[Extracted records]

+++

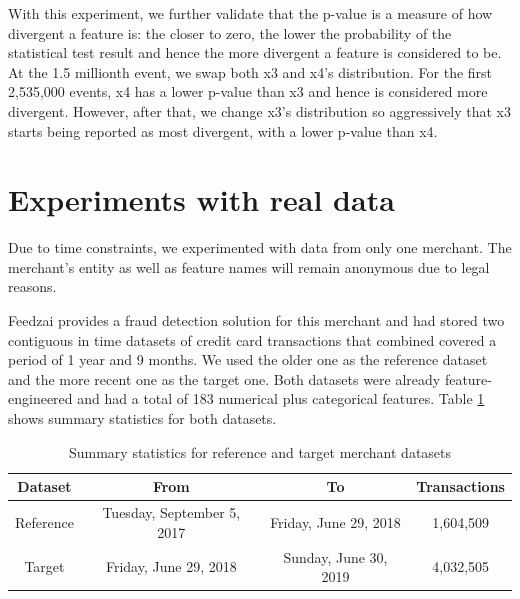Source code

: With this experiment, we further validate that the p-value is a measure of how divergent a feature is: the closer to zero, the lower the probability of the statistical test result and hence the more divergent a feature is considered to be. At the 1.5 millionth event, we swap both x3 and x4's distribution. For the first 2,535,000 events, x4 has a lower p-value than x3 and hence is considered more divergent. However, after that, we change x3's distribution so aggressively that x3 starts being reported as most divergent, with a lower p-value than x4.

\clearpage
\section{Experiments with real data}

Due to time constraints, we experimented with data from only one merchant. The merchant's entity as well as feature names will remain anonymous due to legal reasons.

Feedzai provides a fraud detection solution for this merchant and had stored two contiguous in time datasets of credit card transactions that combined covered a period of 1 year and 9 months. We used the older one as the reference dataset and the more recent one as the target one. Both datasets were already feature-engineered \cite{Domingos-ML-Feat-Eng} and had a total of 183 numerical plus categorical features. Table \ref{tbl:merchant1-datasets-summary} shows summary statistics for both datasets.
\begin{table}[!htb]
    \begin{center}
        \begin{tabular}{|c|c|c|c|}
        \hline
        \textbf{Dataset} & \textbf{From}              & \textbf{To}           & \multicolumn{1}{l|}{\textbf{Transactions}} \\ \hline
        Reference        & Tuesday, September 5, 2017 & Friday, June 29, 2018 & 1,604,509                                  \\ \hline
        Target           & Friday, June 29, 2018      & Sunday, June 30, 2019 & 4,032,505                                  \\ \hline
        \end{tabular}
        \caption{Summary statistics for reference and target merchant datasets}
        \label{tbl:merchant1-datasets-summary}
    \end{center}
\end{table}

+++

**What is required:** Once the pictures are set aside, the remaining data must be transcribed exactly.

**Response box:**
Source code

: With this experiment, we further validate that the p-value is a measure of how divergent a feature is: the closer to zero, the lower the probability of the statistical test result and hence the more divergent a feature is considered to be. At the 1.5 millionth event, we swap both x3 and x4's distribution. For the first 2,535,000 events, x4 has a lower p-value than x3 and hence is considered more divergent. However, after that, we change x3's distribution so aggressively that x3 starts being reported as most divergent, with a lower p-value than x4.

\clearpage
\section{Experiments with real data}

Due to time constraints, we experimented with data from only one merchant. The merchant's entity as well as feature names will remain anonymous due to legal reasons.

Feedzai provides a fraud detection solution for this merchant and had stored two contiguous in time datasets of credit card transactions that combined covered a period of 1 year and 9 months. We used the older one as the reference dataset and the more recent one as the target one. Both datasets were already feature-engineered \cite{Domingos-ML-Feat-Eng} and had a total of 183 numerical plus categorical features. Table \ref{tbl:merchant1-datasets-summary} shows summary statistics for both datasets.
\begin{table}[!htb]
    \begin{center}
        \begin{tabular}{|c|c|c|c|}
        \hline
        \textbf{Dataset} & \textbf{From}              & \textbf{To}           & \multicolumn{1}{l|}{\textbf{Transactions}} \\ \hline
        Reference        & Tuesday, September 5, 2017 & Friday, June 29, 2018 & 1,604,509                                  \\ \hline
        Target           & Friday, June 29, 2018      & Sunday, June 30, 2019 & 4,032,505                                  \\ \hline
        \end{tabular}
        \caption{Summary statistics for reference and target merchant datasets}
        \label{tbl:merchant1-datasets-summary}
    \end{center}
\end{table}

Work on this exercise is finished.